Discussion
To our knowledge, this study is the first to explore individual-level risk factors associated with heatwaves as recorded within primary care records in England. This study has shown very clearly that risk of mortality increases during periods of heat for individuals with a range of pre-existing disease including cardiorespiratory conditions, mental health and cognitive function conditions, diabetes and Parkinson’s disease, with the largest increases observed for those with a record of depression and haemorrhage in the 2 years proceeding death. In addition, we also demonstrate that individuals prescribed non-steroidal anti-inflammatory drugs (NSAIDs) and medications used to treat high blood pressure and heart failure are also at increased risk of death during periods of heat. We have explored the role of air pollution as a concurrent risk, providing evidence that it may be the dominant exposure of concern for patients with COPD but may be less important for other patient groups affected by heat exposure. Finally, we have identified an unexpected pattern in risk by DBP groups.
The observed patterns in ORs by individual-level clinical risk factors investigated were remarkably consistent across each sensitivity analysis. It appears our results are unlikely to be confounded by air pollution concentrations, except for COPD. When we compared our results using primary care data to those defined by emergency hospitalisation data, ORs were again very consistent, however, estimates were higher for some individual-level factors defined by primary care records. This suggests that for some pre-existing conditions which are more routinely treated within primary care, primary care records may be more sensitive to identifying a signal for heat risk.
Some findings align with population-level evidence within the broader literature, specifically that odds of death for individuals with circulatory and respiratory diseases is increased during heatwaves.15 16 33 However, one unexpected observation was that individuals classed as hypertensive (DBP) did not follow the overall trend of increasing ORs with increasing DBP group. This contradicts previous studies that suggest this group may be at increased risk.34 While physiological pathways suggest this group is potentially more vulnerable to the effects of high temperatures, our results raise questions about potential differences in physiological vulnerability and those actually at-risk during heatwaves. One plausible explanation may be linked to the management of hypertension via clinical interventions. This would align with evidence observed elsewhere suggesting that the level of care received by individuals, regardless of high temperatures, may reduce heat risk in individuals receiving treatment.17 This potentially has important implications for how clinicians prioritise patients in their care during heat events who might not be the most physiologically vulnerable but at the highest level of risk.
One of the most striking observations was the association between mental health conditions and increased odds of death during heat, with depression particularly standing out. This not only has implications for HHAPs but also extends to suicide prevention strategies, given the link between depression as a risk factor for suicide and the strong evidence for increased risk of suicide during periods of high temperature.35 Our finding that individuals with Alzheimer’s and dementia, Parkinson’s disease and diabetes are at risk during heatwaves also aligns with recent population-level research.28 33 36 These conditions are all associated with older age and emphasise the need for targeted and efficient responses as the number and proportion of older people in our population grows.37 Integrating heat-risk considerations into broader health agendas, especially within the context of evolving person-focused care in community models, is becoming crucial.

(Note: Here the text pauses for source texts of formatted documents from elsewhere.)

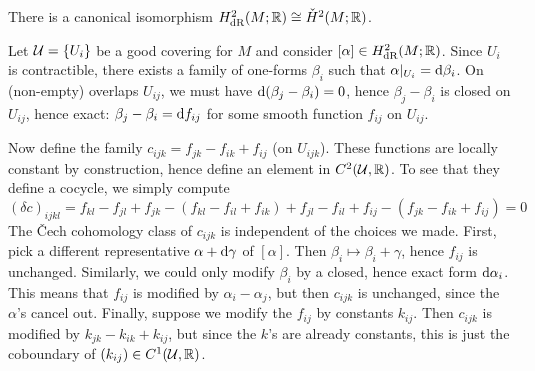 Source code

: \documentclass[parskip=half]{scrartcl}
\begin{document}
\begin{prop}\label{prop:dRCech}
	There is a canonical isomorphism $H^2_\text{dR}(M;\mathbb{R})\cong \check H^2(M;\mathbb{R})$.
\end{prop}
\begin{myproof}
	Let $\mathcal{U}=\{U_i\}$ be a good covering for $M$ and consider $[\alpha]\in H^2_\text{dR}(M;\mathbb{R})$. Since $U_i$ is contractible, there exists a family of one-forms $\beta_i$ such that $\alpha|_{U_i}=\mathrm{d} \beta_i$. On (non-empty) overlaps $U_{ij}$, we must have $\mathrm{d}(\beta_j-\beta_i)=0$, hence $\beta_j-\beta_i$ is closed on $U_{ij}$, hence exact: $\beta_j-\beta_i=\mathrm{d} f_{ij}$ for some smooth function $f_{ij}$ on $U_{ij}$.
	
	Now define the family $c_{ijk}=f_{jk}-f_{ik}+f_{ij}$ (on $U_{ijk}$). These functions are locally constant by construction, hence define an element in $C^2(\mathcal{U},\mathbb{R})$. To see that they define a cocycle, we simply compute
	\begin{equation*}
		(\delta c)_{ijkl}=f_{kl}-f_{jl}+f_{jk}
		-(f_{kl}-f_{il}+f_{ik})
		+f_{jl}-f_{il}+f_{ij}
		-(f_{jk}-f_{ik}+f_{ij})=0
	\end{equation*}
	The \v{C}ech cohomology class of $c_{ijk}$ is independent of the choices we made. First, pick a different representative $\alpha+\mathrm{d} \gamma$ of $[\alpha]$. Then $\beta_i\mapsto \beta_i+\gamma$, hence $f_{ij}$ is unchanged. Similarly, we could only modify $\beta_i$ by a closed, hence exact form $\mathrm{d}\alpha_i$. This means that $f_{ij}$ is modified by $\alpha_i-\alpha_j$, but then $c_{ijk}$ is unchanged, since the $\alpha$'s cancel out. Finally, suppose we modify the $f_{ij}$ by constants $k_{ij}$. Then $c_{ijk}$ is modified by $k_{jk}-k_{ik}+k_{ij}$, but since the $k$'s are already constants, this is just the coboundary of $(k_{ij})\in C^1(\mathcal{U},\mathbb{R})$.
	

\end{myproof}
\end{document}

As with the existing literature, our finding of increased risk for individuals prescribed medications for heart failure or blood pressure38 underscores the need for evidence-based individually-tailored medicine management with presummer reviews to reduce risk during heatwaves. Currently, we are unaware of any guidance for clinicians or patients which addresses this need. Additionally, our finding that NSAIDs appear to increase risk during periods of heat suggests there is a need for evidenced-based clinical guidance beyond just cardiovascular drugs. However, due to the diversity in drug types and modes of action, we could not explore all potential medications that could increase heat-related risks. This is a priority area that requires further research.
Limitations of the study
Geographical resolution of the health data limits precise exposure assignment for each individual within the study. However, previous studies1 have demonstrated the high correlation between temperature monitoring stations within English regions, and that it is possible to characterise exposure well using a regionally representative temperature series. In addition, inconsistencies in primary care consultation records and the specific terms used when recording the details by clinicians increase the potential for some relevant records to be missed. However, a systematic approach for identifying relevant records which included clinical validation was used and should address this limitation. While CPRD is representative of the English population22 it does not have full coverage of England and is not geographically representative.22 Episode analysis of previous heatwaves suggests most heatwave-related deaths occur in the south.6 39–44 Therefore, it is not anticipated that this limitation would affect our results significantly. Within this analysis, it was not possible to investigate the potential multiple interactions between different individual-level risk factors, and how this may modify an individual’s overall risk. Nor did we investigate wider determinants of health which may be recorded within primary care data, that might provide additional intelligence on who is most at risk. While it is well documented that the older population are at increased risk, the focus of this study was to look at specific clinical and diagnostic criteria recorded within primary care records. These additional elements are critical areas which require further research.